Bicycling and walking offer unique entry into exploration itself. Landscape, the built environment, ordinary space that surrounds the adult explorer, is something not meant to be interpreted, to be read, to be understood. Unlike almost everything else to which adults turn there attention, the concatenation of natural and built form surrounding the explorer is fundamentally mysterious and often maddeningly complex. Exploring it first awakens the dormant resiliency of youth, the easy willingness to admit to making a wrong turn and going back a block, the comfortable understanding that some explorations take more than an afternoon, the certain knowledge that lots of things in the wide world just down the street make no immediate sense. But exploring not only awakens attitudes and skills made dormant by programmed education, jobs and the hectic daily dash from dry cleaner to grocery store to dentist. It sharpens the skills and makes explorers realize that all the skills acquired in the probing and poking at ordinary space, everything from noticing nuances in house paint to seeing. Great geographical patterns from a hilltop almost no one bothers to climb, are cross training for dealing with the vicissitudes of life. Exploring ordinary landscape sharpens all the skills of exploration.
Outside Lies Magic by John R. Stilgoe (pp. 10-11)
I read Outside Lies Magic a few months ago, but my mind kept returning to this quote. Stigloe nicely captures what I enjoy about cycling or walking. Spending time to take the what I'm passing, stopping occasionally to get a better look.
I used to spend weekends walking with some friends. I was always the laggard: looking at the way sewage pipes were integrated into a bridge, identifying a new plant of fungus I'd never seen. I must have driven them crazy.
This is what walking was about for me: not the rush to the end (though the inevitable beer at the pub was nice), but the discovery along the way. It was about learning something new, finding something I'd never seen before, solving a mystery.

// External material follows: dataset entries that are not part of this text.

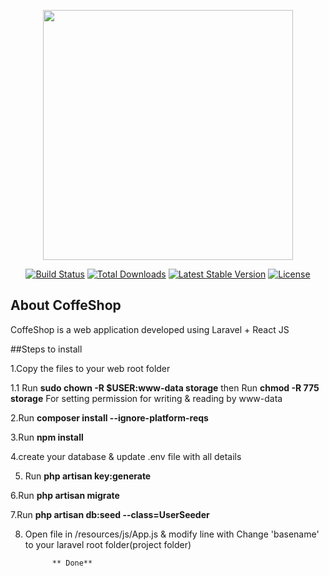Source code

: <p align="center"><a href="https://laravel.com" target="_blank"><img src="https://raw.githubusercontent.com/laravel/art/master/logo-lockup/5%20SVG/2%20CMYK/1%20Full%20Color/laravel-logolockup-cmyk-red.svg" width="400"></a></p>

<p align="center">
<a href="https://travis-ci.org/laravel/framework"><img src="https://travis-ci.org/laravel/framework.svg" alt="Build Status"></a>
<a href="https://packagist.org/packages/laravel/framework"><img src="https://img.shields.io/packagist/dt/laravel/framework" alt="Total Downloads"></a>
<a href="https://packagist.org/packages/laravel/framework"><img src="https://img.shields.io/packagist/v/laravel/framework" alt="Latest Stable Version"></a>
<a href="https://packagist.org/packages/laravel/framework"><img src="https://img.shields.io/packagist/l/laravel/framework" alt="License"></a>
</p>

## About CoffeShop 

CoffeShop is a web application developed using Laravel + React JS

##Steps to install

1.Copy the files to your web root folder  
 
 1.1 Run **sudo chown -R $USER:www-data storage** then Run **chmod -R 775 storage**  For setting permission for writing & reading by www-data
 


2.Run **composer install  --ignore-platform-reqs**


3.Run **npm install**

4.create your database & update .env file with all details

5. Run **php artisan key:generate**

6.Run **php artisan migrate**

7.Run  **php artisan db:seed --class=UserSeeder**

8. Open file in /resources/js/App.js   & modify line with  **<Router basename="/CoShop">** Change 'basename' to your laravel root folder(project folder)
    
    
             ** Done**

I recently went on a hike with my young son. We were with a large group, and he was lagging behind. He'd learned to take time looking at what he was walking past. And yet on this hike I became frustrated with him, tried to rush him, tried to get him to keep up. This was a mistake. It's one of those regrettable mistakes that you almost know you're making as you're in the act of doing it. Fortunately, my wife has more sense than I have. After a while, we simply stopped and had lunch on our own. We then resumed our usual pace of wandering and wondering, rather than pushing mindlessly and blindly on to the next point on the map.
I feel the same about cycling. I cycle home from the train station in the evenings. It's become one of my favorite parts of the day. The thirty minutes or so that I cycle home are the only point in most of my days when I can take note of the changing position of the stars, the progression of plants that a growing in the verge or the birdsong that accompanies me on these ride. I've occasionally stopped (though not often enough) to examine a flower that I noticed as I passed or to get a better look at hard-to-see constellations on a moonless night.
I don't think I'd make a very good road cyclist. The point seems to be to go as fast as possible. While I can understand the thrill of speed and the wind rushing past, I'm more drawn to exploring roadside mysteries than rushing past them.
I like to think that in doing this I'm honing what Stigloe calls the skills of exploration. I need more practice. I don't stop often enough. I don't take enough opportunities to explore. Having a six-year-old son helps, though I have to remember to follow his lead rather than expecting him to follow mine.